Desde el primer instante, la actuación conjunta de Frida Balca y Miguel Costas plantea una tensión sutil pero poderosa: parecen dos almas diferentes, sin puntos de unión visibles, desplazadas en universos paralelos. Lucía y Pablo llegan a escena como dos fragmentos rotos que aún no saben si encajarán, personajes dolidos, marcados por cicatrices que no han terminado de sanar. Sin embargo, a medida que avanza la función, esa distancia inicial se va difuminando para dejar entrever que, bajo esa superficie fragmentada, hay un dolor común y un anhelo compartido. Balca y Costas construyen con delicadeza esa transformación: sus movimientos, sus miradas, su respiración se sincronizan para revelar una afinidad profunda y, a veces, dolorosa.

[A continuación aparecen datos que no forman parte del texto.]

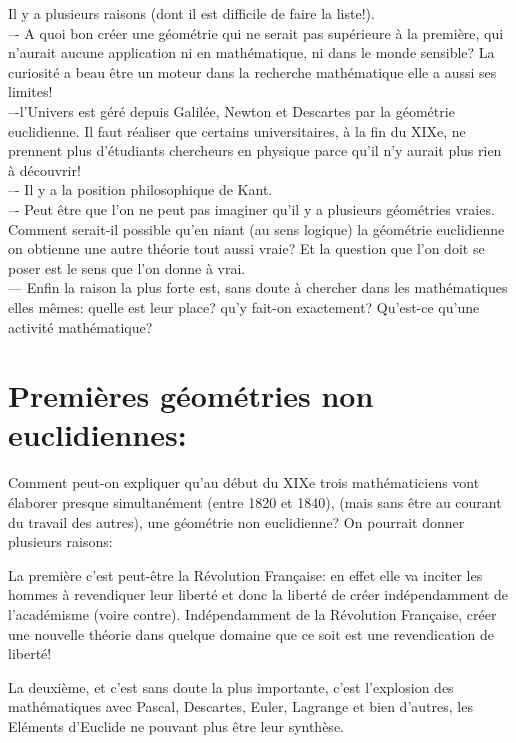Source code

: \documentclass[a4paper, 12pt, twoside]{book}
\begin{document}
  Il y a plusieurs raisons (dont il est difficile de faire la liste!).\\
  
–- A quoi bon créer une géométrie qui ne serait pas supérieure à la première, qui n’aurait aucune application ni en mathématique, ni dans le monde sensible? La curiosité a beau être un moteur dans la recherche mathématique elle a aussi ses limites!\\

–-l’Univers est géré depuis Galilée, Newton et Descartes par la géométrie euclidienne. Il  faut réaliser que certains universitaires, à la fin du XIXe, ne prennent plus d'étudiants chercheurs en physique parce qu'il n'y aurait plus rien à découvrir!\\

–- Il y a la position philosophique de Kant.\\

–-  Peut être que l'on ne peut pas imaginer qu'il y a plusieurs géométries vraies. Comment serait-il possible qu'en niant (au sens 
logique) la géométrie euclidienne on obtienne une autre théorie tout aussi vraie? Et la question que l'on doit se poser est le sens que l'on donne à vrai.\\

--- Enfin la raison la plus forte est, sans doute à chercher dans les mathématiques elles mêmes: quelle est leur place? qu'y fait-on exactement? Qu'est-ce qu'une activité mathématique?\\

\section{Premières géométries non euclidiennes: }

Comment peut-on expliquer qu'au début du XIXe trois mathématiciens vont élaborer presque simultanément (entre 1820 et 1840), (mais sans être au courant du travail des autres), une géométrie non euclidienne?
 On pourrait donner plusieurs raisons:\
 
 
 
  La première c'est peut-être la Révolution Française: en effet elle va inciter les hommes à revendiquer leur liberté et donc la liberté de créer indépendamment  de l'académisme (voire contre). Indépendamment de la Révolution Française, créer une nouvelle théorie dans quelque domaine que ce soit est une revendication de liberté!\
  
  
 La deuxième, et c'est sans doute la plus importante, c'est l'explosion des mathématiques avec Pascal, Descartes, Euler, Lagrange et bien d'autres, les Eléments d'Euclide ne pouvant plus être leur synthèse.\
 
\end{document}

Frida Balca está atrapada, sin salida, con un dolor físico y emocional profundo que quiere gritar y ser escuchado. Su Lucía me recordó a un ser de luz, una especie de sirena que, aunque atrapada en la obscuridad de su sufrimiento, promete brillar intensamente una vez sanada. La interpretación de esta actriz, diplomada en Arte Dramático, es brillante, logrando transmitir esa dualidad entre fragilidad y una luz interior que no se apaga, sino que crece con la esperanza y la sanación. Miguel Costas da vida a Pablo, un personaje que podría resumirse en la frase: “Es tan bello amarte y olvidarme de tu amor, para volver a enamorarme en cada flor de papel…” Pablo se protege tras un tormento que actúa como coraza, negándose a dejarse querer. Sin embargo, durante la obra esa coraza se quiebra, dejando asomar una esperanza contenida. Costas, a quien ya vimos en “La cama Rota”, logra transmitir esa lucha interna con sensibilidad y fuerza, haciendo que el viaje emocional de Pablo resulte creíble y conmovedor.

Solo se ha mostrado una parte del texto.